= Beginning of Section =

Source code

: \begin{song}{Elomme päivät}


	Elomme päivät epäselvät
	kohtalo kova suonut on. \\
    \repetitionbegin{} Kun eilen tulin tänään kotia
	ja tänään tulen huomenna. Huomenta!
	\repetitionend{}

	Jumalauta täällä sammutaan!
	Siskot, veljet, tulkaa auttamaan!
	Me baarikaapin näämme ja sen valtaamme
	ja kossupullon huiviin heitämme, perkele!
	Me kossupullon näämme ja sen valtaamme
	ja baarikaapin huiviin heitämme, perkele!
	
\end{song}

= End of Section =

(Task prompt): Beginning at the line that holds "kohtalo kova suonut on. \\", write out word for word each line through the end of the records.

(Result of this exercise):
	kohtalo kova suonut on. \\
    \repetitionbegin{} Kun eilen tulin tänään kotia
	ja tänään tulen huomenna. Huomenta!
	\repetitionend{}

	Jumalauta täällä sammutaan!
	Siskot, veljet, tulkaa auttamaan!
	Me baarikaapin näämme ja sen valtaamme
	ja kossupullon huiviin heitämme, perkele!
	Me kossupullon näämme ja sen valtaamme
	ja baarikaapin huiviin heitämme, perkele!
	
\end{song}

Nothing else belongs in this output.